Of course that is an option, but a thumb drive is still cheaper and installing bitkey on it is still easier.

I guess a two thumb drive setup and mirrored contents would be okay. You'd need two thumb drives because most of them are very unreliable compared to spinning disks, SSDs and SD cards.
 
The more options the better ofc... but on the other hand, both Trezor and Ledger Nano S can handle multiple crypto out of the box and they also can be used as an u2f-token. As for the price, Trezor is ~$100 and Ledger Nano S is ~$70, so I really wouldn't call them "expensive" tbh.
 
I'm with @UdjinM6 on this. More options are better, but don't see the cost of a Ledger as much of an impediment. If you have enough crypto to need the security, $70 doesn't seem like a lot to protect it.
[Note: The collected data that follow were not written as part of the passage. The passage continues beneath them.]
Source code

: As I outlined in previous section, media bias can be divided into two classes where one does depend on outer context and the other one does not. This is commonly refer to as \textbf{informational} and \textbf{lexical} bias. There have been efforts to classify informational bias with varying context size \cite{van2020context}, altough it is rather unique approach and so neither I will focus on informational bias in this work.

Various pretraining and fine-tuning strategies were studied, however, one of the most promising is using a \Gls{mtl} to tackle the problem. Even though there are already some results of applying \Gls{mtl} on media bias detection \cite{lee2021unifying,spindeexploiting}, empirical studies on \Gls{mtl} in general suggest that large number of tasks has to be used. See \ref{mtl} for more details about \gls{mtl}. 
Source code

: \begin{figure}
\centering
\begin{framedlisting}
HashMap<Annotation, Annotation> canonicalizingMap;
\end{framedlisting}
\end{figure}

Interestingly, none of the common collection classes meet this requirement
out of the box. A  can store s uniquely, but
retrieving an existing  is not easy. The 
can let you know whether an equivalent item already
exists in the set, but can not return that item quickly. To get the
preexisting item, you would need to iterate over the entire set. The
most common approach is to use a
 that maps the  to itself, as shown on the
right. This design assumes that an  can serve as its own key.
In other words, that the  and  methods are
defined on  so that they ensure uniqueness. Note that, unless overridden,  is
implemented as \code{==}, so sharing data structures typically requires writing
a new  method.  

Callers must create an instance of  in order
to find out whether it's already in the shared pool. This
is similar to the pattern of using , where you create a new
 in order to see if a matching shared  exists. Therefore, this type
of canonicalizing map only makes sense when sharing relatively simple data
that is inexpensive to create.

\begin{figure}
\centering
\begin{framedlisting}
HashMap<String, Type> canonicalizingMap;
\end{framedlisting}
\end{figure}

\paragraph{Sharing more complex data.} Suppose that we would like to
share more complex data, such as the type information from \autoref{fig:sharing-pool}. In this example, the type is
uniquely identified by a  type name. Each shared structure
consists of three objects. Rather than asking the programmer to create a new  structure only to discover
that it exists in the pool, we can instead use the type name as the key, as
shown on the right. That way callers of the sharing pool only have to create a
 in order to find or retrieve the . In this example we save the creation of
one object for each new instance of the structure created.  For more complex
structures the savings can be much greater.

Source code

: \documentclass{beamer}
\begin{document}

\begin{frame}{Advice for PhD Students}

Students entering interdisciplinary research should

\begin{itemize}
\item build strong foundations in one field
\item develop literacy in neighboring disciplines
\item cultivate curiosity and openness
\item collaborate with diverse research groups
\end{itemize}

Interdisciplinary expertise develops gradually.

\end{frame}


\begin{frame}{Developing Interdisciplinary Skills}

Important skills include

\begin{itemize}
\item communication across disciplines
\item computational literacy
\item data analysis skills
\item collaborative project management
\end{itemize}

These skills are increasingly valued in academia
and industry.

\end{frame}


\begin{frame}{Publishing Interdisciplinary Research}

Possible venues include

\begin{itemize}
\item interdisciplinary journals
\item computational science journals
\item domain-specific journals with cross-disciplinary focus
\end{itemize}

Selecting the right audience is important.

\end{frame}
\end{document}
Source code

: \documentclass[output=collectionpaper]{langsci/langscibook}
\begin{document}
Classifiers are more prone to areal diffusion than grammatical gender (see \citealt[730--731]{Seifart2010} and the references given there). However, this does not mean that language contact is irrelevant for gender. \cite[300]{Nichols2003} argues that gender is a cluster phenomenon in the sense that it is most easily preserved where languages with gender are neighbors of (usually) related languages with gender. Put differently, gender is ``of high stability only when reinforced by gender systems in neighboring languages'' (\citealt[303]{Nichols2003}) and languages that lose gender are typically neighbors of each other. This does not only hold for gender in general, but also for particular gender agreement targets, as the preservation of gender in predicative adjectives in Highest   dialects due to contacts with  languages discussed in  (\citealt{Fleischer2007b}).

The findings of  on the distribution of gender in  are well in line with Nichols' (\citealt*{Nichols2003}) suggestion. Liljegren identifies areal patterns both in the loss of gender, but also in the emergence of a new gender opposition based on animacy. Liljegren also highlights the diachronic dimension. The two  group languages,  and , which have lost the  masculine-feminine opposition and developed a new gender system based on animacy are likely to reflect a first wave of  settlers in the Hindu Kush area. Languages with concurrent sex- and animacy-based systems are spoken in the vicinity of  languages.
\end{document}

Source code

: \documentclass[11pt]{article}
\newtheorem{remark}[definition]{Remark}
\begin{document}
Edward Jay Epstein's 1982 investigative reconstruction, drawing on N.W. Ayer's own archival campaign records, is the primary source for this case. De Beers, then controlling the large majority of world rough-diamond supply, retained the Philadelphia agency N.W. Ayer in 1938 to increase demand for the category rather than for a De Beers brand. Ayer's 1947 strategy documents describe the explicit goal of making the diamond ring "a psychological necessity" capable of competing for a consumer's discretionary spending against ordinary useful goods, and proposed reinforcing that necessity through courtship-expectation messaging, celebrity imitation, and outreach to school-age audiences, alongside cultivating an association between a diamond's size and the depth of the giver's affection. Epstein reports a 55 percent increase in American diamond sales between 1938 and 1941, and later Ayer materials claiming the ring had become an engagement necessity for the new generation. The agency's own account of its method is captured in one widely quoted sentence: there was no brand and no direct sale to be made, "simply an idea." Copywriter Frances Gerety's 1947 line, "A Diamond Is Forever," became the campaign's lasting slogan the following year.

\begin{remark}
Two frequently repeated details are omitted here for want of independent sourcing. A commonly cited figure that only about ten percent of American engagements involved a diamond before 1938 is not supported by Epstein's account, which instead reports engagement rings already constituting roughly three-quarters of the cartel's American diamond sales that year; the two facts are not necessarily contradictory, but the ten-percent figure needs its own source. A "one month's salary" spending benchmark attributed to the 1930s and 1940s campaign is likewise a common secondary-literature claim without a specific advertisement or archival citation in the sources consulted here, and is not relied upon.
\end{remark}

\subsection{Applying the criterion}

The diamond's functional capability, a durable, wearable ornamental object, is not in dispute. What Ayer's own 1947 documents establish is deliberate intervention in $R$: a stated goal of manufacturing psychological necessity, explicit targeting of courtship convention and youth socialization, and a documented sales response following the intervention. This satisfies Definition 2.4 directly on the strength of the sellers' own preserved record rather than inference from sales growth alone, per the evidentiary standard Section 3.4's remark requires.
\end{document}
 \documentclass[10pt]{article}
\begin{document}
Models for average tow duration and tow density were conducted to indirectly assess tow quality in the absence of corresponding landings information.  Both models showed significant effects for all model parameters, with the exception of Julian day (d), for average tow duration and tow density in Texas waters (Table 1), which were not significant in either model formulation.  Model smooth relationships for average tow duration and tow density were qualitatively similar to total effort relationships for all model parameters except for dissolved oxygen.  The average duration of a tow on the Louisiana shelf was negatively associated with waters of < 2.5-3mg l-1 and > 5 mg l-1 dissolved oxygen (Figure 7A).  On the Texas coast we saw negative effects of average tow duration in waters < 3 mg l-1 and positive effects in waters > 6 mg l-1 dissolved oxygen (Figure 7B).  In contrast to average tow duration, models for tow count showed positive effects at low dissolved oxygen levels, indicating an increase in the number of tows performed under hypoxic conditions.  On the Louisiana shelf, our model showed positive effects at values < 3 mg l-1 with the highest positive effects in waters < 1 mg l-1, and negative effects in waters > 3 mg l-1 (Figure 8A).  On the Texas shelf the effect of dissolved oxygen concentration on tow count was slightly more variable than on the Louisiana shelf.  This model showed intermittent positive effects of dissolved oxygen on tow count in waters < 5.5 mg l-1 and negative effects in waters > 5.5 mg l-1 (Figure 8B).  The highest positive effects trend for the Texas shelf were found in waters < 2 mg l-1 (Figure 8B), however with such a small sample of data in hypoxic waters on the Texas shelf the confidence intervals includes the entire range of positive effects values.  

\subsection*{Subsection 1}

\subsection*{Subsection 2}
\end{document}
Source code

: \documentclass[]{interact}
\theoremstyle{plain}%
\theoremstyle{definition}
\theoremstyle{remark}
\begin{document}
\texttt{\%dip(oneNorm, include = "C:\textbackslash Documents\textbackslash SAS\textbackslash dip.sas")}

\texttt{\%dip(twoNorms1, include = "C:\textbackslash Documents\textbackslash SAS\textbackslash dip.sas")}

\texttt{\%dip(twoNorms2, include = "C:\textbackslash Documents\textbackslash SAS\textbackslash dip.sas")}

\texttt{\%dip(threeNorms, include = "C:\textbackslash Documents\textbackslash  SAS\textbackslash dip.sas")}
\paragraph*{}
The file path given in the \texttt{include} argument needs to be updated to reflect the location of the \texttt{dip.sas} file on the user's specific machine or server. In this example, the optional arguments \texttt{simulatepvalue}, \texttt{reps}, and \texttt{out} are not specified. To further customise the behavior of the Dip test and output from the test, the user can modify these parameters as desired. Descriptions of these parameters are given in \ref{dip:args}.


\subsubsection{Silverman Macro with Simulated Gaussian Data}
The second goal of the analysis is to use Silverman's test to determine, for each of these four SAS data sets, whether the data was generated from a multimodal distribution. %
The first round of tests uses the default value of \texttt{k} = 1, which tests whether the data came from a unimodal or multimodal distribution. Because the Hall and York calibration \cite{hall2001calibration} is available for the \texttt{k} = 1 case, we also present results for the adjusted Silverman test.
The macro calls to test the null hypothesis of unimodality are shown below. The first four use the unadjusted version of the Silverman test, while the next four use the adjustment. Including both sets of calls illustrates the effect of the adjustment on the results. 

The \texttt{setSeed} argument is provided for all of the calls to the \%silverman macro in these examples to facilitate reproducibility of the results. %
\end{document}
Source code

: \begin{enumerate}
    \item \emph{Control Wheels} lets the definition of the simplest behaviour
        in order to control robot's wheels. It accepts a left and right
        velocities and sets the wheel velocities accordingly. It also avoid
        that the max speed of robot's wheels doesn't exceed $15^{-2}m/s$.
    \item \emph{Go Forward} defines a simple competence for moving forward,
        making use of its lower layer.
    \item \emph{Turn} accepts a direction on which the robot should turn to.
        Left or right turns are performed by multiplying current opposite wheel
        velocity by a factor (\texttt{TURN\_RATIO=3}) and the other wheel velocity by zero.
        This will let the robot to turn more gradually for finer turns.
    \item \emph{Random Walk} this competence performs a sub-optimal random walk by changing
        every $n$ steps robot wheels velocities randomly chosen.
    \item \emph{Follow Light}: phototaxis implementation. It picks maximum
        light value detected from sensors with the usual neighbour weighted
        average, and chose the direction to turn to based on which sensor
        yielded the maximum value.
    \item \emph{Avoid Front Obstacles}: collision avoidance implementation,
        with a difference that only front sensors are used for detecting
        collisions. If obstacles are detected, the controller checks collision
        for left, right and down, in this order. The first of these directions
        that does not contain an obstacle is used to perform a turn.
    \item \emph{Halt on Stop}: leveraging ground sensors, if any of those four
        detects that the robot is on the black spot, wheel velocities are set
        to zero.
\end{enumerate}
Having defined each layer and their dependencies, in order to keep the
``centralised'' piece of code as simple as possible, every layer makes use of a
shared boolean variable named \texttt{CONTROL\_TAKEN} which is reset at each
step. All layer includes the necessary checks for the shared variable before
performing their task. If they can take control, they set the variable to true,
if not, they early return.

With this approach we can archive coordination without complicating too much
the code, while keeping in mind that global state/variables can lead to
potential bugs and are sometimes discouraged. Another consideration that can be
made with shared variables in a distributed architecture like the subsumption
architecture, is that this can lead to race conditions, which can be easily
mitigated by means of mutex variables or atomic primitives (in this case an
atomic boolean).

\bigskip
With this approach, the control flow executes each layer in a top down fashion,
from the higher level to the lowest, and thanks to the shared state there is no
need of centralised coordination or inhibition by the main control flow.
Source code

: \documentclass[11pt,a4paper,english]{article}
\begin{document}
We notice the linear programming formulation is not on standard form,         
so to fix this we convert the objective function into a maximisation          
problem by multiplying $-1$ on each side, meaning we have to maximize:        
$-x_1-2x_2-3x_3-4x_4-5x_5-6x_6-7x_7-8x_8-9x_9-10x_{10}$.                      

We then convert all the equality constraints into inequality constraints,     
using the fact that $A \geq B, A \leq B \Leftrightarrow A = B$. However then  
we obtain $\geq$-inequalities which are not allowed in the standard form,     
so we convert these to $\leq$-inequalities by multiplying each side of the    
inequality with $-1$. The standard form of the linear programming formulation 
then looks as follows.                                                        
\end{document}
Also, to get the maximum security out of bitkey you need to go for the air gap method. This requires a second device that you never connect to the internet. If you add in the cost of the second device you probably just negated your savings compared to Ledger.
 
I'm with @UdjinM6 on this. More options are better, but don't see the cost of a Ledger as much of an impediment. If you have enough crypto to need the security, $70 doesn't seem like a lot to protect it. Also, to get the maximum security out of bitkey you need to go for the air gap method. This requires a second device that you never connect to the internet. If you add in the cost of the second device you probably just negated your savings compared to Ledger.

100% agree as well
+
i am more concerned about security than low costs !
better stick to what we have (and know it is secure and working) than coming out with some low cost which might not be as save (and we end of with a mess - hack attacks)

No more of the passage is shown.